Johannes Mock-O'Hara begegnen die Besucher normalerweise nicht. Dienstliche Pflichttermine sind für den Deutschland-Chef der Stage Entertainment nicht tägliche Vorstellungen, sondern Produktionsstarts wie vor drei Wochen jener von "Rebecca". "Viel Vergnügen in der Show" - entspannt begrüßte der Musicalmacher manch prominenten Gast. Grund für die gute Laune waren die Vorpremieren - jene Shows vor der eigentlichen Premiere, in denen ein Ensemble vor Geschäftspartnern und Medienvertretern unter Wettbewerbsbedingungen übt.

Die Reaktionen in den Vorpremieren lassen Rückschlüsse darauf zu, wie ein Stück langfristig ankommt, lautet ein Gesetz der Branche. Und die Handvoll Vorabvorstellungen müssen aus Mock-O'Haras Sicht perfekt verlaufen sein: "Das Publikum hat teils euphorisch reagiert." Was sich in den Ticketbestellungen widerspiegelt. "Hier liegen wir voll auf Kurs, wir haben Vergleichswerte aus vorangegangenen Inszenierungen, ,Rebecca' zählt da jetzt schon zu den erfolgreichen Stücken." Zahlen nennt das Unternehmen wie immer nicht. Buchen lassen sich aber bis in den März hinein fast nur noch Tickets der teuersten Kategorie.

Neben Hamburg und Berlin bleibt Stuttgart für Mock-O'Hara also ein wichtiger Pfeiler des Musicalsegments in Deutschland. "Der Stuttgarter Markt hat eine hohe Berechenbarkeit." Mit konstant 400.000 bis 500.000 Gästen, die Jahr für Jahr ins Apollo- respektive Palladium-Theater strömen, hat sich Stuttgart nun für Höheres empfohlen. Stichwort Welturaufführung.

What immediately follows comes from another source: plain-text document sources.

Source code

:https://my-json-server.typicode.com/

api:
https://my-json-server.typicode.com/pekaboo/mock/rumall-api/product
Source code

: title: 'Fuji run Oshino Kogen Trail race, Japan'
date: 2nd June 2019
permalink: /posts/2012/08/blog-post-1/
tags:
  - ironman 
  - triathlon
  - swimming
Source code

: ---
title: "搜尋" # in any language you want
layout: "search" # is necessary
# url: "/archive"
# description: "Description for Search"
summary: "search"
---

Hitmusical mit Songs der Fantastischen Vier?

"Wir sind da dran", sagt Johannes Mock-O'Hara. Die Kreativ-Teams arbeiten bereits "an verschiedenen Ideen". Grundsätzlich bleibe der Firmensitz Hamburg zwar wichtigster Premierenstandort, aber Ausnahmen seien möglich. So wie die Erstaufführung des Udo-Lindenberg-Musicals "Hinterm Horizont" nirgendwo anders habe stattfinden können als am Potsdamer Platz in Berlin, prüfe man derzeit für Stuttgart regionale Stoffe, so Mock-O'Hara.

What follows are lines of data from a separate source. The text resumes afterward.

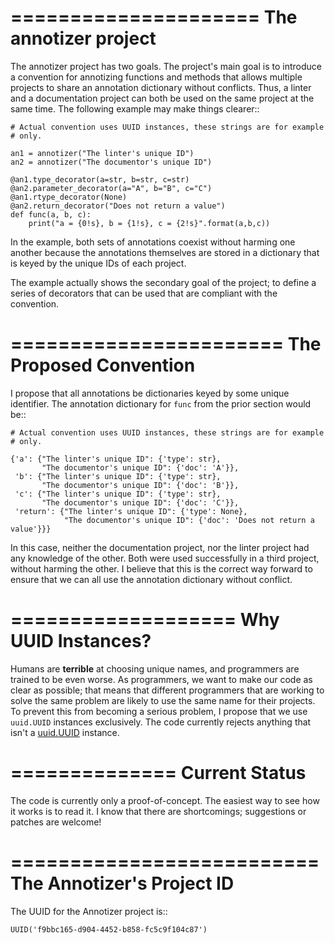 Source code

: =====================
The annotizer project
=====================

The annotizer project has two goals.  The project's main goal is to introduce
a convention for annotizing functions and methods that allows multiple
projects to share an annotation dictionary without conflicts.  Thus, a linter
and a documentation project can both be used on the same project at the same
time.  The following example may make things clearer::

    # Actual convention uses UUID instances, these strings are for example
    # only.

    an1 = annotizer("The linter's unique ID")
    an2 = annotizer("The documentor's unique ID")

    @an1.type_decorator(a=str, b=str, c=str)
    @an2.parameter_decorator(a="A", b="B", c="C")
    @an1.rtype_decorator(None)
    @an2.return_decorator("Does not return a value")
    def func(a, b, c):
        print("a = {0!s}, b = {1!s}, c = {2!s}".format(a,b,c))

In the example, both sets of annotations coexist without harming one another
because the annotations themselves are stored in a dictionary that is keyed by
the unique IDs of each project.

The example actually shows the secondary goal of the project; to define a
series of decorators that can be used that are compliant with the convention.

=======================
The Proposed Convention
=======================

I propose that all annotations be dictionaries keyed by some unique
identifier.  The annotation dictionary for ``func`` from the prior section
would be::

    # Actual convention uses UUID instances, these strings are for example
    # only.

    {'a': {"The linter's unique ID": {'type': str},
           "The documentor's unique ID": {'doc': 'A'}},
     'b': {"The linter's unique ID": {'type': str},
           "The documentor's unique ID": {'doc': 'B'}},
     'c': {"The linter's unique ID": {'type': str},
           "The documentor's unique ID": {'doc': 'C'}},
     'return': {"The linter's unique ID": {'type': None},
                "The documentor's unique ID": {'doc': 'Does not return a value'}}}

In this case, neither the documentation project, nor the linter project had
any knowledge of the other.  Both were used successfully in a third project,
without harming the other.  I believe that this is the correct way forward to
ensure that we can all use the annotation dictionary without conflict.

===================
Why UUID Instances?
===================

Humans are **terrible** at choosing unique names, and programmers are trained
to be even worse.  As programmers, we want to make our code as clear as
possible; that means that different programmers that are working to solve the
same problem are likely to use the same name for their projects.  To prevent
this from becoming a serious problem, I propose that we use ``uuid.UUID``
instances exclusively.  The code currently rejects anything that isn't a
[uuid.UUID](https://docs.python.org/3/library/uuid.html#uuid.UUID) instance.

==============
Current Status
==============

The code is currently only a proof-of-concept.  The easiest way to see how it
works is to read it.  I know that there are shortcomings; suggestions or
patches are welcome!

==========================
The Annotizer's Project ID
==========================

The UUID for the Annotizer project is::

    UUID('f9bbc165-d904-4452-b858-fc5c9f104c87')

Der Zeitpunkt ist offen, über das Thema lässt der Stage-Manager nur mit sich spekulieren. Ein weiteres Hitmusical mit Songs der Band Die Fantastischen Vier? "Warum nicht", sagt Mock-O'Hara und ergänzt mehr feststellend als fragend: "Pur stammt doch auch aus der Region." Man müsse aber nicht zwingend die Jukebox-Musical-Schiene fahren. Auch ein adaptiertes Stück schwäbischer Geschichte sei denkbar.

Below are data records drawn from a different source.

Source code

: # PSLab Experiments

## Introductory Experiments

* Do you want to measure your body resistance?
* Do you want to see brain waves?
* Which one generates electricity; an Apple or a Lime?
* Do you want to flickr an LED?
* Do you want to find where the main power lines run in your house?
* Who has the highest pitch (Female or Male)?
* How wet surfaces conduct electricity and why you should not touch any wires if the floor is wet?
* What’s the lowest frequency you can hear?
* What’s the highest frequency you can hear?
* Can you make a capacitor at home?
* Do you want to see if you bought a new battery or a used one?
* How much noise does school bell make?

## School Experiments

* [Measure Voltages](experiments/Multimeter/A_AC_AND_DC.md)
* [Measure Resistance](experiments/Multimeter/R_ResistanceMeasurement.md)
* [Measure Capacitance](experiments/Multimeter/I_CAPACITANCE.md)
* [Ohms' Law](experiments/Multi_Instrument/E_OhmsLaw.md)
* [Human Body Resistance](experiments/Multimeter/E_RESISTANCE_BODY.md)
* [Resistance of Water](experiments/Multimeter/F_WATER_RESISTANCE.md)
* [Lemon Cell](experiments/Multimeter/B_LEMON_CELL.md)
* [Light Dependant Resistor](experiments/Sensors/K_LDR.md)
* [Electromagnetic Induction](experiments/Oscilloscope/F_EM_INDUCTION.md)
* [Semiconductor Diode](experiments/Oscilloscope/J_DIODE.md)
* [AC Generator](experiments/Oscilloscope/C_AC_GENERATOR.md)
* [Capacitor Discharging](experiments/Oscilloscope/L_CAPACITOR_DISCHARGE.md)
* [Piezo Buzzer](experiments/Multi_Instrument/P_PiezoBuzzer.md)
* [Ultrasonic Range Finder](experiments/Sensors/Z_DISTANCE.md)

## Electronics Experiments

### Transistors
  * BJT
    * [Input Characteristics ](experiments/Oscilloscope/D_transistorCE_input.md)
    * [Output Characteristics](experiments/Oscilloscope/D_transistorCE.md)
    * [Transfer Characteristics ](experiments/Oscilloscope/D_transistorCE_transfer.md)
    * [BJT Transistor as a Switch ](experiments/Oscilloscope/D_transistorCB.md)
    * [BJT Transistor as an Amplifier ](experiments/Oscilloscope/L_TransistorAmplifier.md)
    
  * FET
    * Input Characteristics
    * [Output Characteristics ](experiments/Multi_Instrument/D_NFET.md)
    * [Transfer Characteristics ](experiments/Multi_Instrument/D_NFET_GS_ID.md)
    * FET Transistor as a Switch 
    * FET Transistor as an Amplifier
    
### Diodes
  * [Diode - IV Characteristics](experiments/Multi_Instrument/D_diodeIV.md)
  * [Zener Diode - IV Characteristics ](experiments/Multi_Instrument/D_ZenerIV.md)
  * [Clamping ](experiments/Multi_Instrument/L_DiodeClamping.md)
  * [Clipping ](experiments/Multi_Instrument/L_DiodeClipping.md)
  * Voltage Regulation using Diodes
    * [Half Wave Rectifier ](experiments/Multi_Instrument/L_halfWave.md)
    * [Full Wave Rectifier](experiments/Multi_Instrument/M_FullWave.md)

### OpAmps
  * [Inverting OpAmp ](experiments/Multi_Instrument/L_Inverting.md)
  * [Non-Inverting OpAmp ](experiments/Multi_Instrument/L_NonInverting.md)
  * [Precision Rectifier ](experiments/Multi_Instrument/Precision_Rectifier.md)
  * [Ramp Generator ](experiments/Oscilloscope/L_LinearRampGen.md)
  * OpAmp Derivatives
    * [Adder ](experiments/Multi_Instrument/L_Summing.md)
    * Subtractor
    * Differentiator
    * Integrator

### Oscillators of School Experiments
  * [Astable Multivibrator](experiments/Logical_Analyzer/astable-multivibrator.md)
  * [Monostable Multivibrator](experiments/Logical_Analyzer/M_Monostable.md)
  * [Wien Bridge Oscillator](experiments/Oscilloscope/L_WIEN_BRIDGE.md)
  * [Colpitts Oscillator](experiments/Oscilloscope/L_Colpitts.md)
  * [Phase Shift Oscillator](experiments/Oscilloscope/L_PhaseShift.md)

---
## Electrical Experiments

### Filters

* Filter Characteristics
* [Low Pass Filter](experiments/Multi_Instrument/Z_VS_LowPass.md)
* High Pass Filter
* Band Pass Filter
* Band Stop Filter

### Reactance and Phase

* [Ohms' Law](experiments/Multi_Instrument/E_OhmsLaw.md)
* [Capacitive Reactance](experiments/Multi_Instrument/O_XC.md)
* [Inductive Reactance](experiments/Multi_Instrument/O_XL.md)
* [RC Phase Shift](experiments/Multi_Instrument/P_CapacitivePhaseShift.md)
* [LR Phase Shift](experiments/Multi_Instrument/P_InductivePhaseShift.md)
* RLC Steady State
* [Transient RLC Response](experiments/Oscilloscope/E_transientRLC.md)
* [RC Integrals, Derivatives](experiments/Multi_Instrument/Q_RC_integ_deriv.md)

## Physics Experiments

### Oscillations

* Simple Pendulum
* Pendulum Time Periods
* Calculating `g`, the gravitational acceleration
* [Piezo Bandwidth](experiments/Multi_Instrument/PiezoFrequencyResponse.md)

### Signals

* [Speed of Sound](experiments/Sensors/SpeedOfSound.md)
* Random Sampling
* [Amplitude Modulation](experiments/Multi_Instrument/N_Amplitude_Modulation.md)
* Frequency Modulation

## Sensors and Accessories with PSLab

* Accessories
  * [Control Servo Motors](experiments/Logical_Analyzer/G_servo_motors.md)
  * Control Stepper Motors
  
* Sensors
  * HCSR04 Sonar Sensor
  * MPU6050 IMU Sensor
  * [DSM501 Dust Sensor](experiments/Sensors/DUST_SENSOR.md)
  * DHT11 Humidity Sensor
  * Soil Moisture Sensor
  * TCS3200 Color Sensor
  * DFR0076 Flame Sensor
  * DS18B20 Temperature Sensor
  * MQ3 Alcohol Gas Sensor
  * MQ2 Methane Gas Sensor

Mit Rebecca Risiko eingegangen

Spekuliert wird zum Jahreswechsel auch über die nähere Zukunft im SI-Centrum. Auslöser dafür war eine Panne in der Vermarktungsabteilung der Stage. Der Boulevard hat daraufhin sogleich "Sister Act", das derzeit in Hamburg läuft, als Nachfolgestück fürs Udo-Jürgens-Musical "Ich war noch niemals in New York" vermeldet. Zwar ist in einem irrtümlich veröffentlichten PR-Film tatsächlich der Schriftzug "Stuttgart" im Zusammenhang mit dem Nonnen-Musical zu sehen gewesen. "Doch entschieden ist nichts", versichert Sandra Hoffmann, Stage-Sprecherin in Stuttgart, "es gibt drei bis vier Optionen." Neben "Sister Act" stünden auch "Dirty Dancing" und "Mary Poppins" in der engeren Wahl. Offen sei auch, ob tatsächlich Udo Jürgens (läuft mindestens bis November 2012) oder doch schon "Rebecca" weichen müsse.

Erfolg hin oder her: Vor deren Premiere hatte die Branche skeptisch geunkt: Den in Wien uraufgeführten Stoff kenne kaum jemand. Auch Tourismusmanager haben nach den Hitmusicals "Mamma Mia!" (Abba), "We Will Rock You" (Queen) oder "Ich war noch niemals in New York" an der Zugkraft des Krimi-Stücks gezweifelt. Immerhin beträgt der Anteil der Musical-Besucher in manchen Innenstadthotels an Wochenenden bis zu 70 Prozent. Mit dem düster und aufwendig produzierten Stück "Rebecca" "sind wir ein großes Risiko eingegangen", räumt Johannes Mock-O'Hara ein. Das gelte umso mehr, als die Stage als privatwirtschaftlich geführtes Unternehmen ihre Theater ohne staatliche Hilfen bespiele.

Stuttgarts Touristik-Direktor Armin Dellnitz kann mit Blick auf Städtereisen dem Dilemma auch Positives abgewinnen: "Die Geschichte von Rebecca ist spannend erzählt, das Musical hebt sich deutlich von den üblichen Musicals ab. Diese beiden Gründe kompensieren meiner Meinung nach dessen geringe Bekanntheit."

Bei einer Welturaufführung in Stuttgart mit regionalen Helden würden Dellnitz derlei Gedanken vermutlich nicht umtreiben.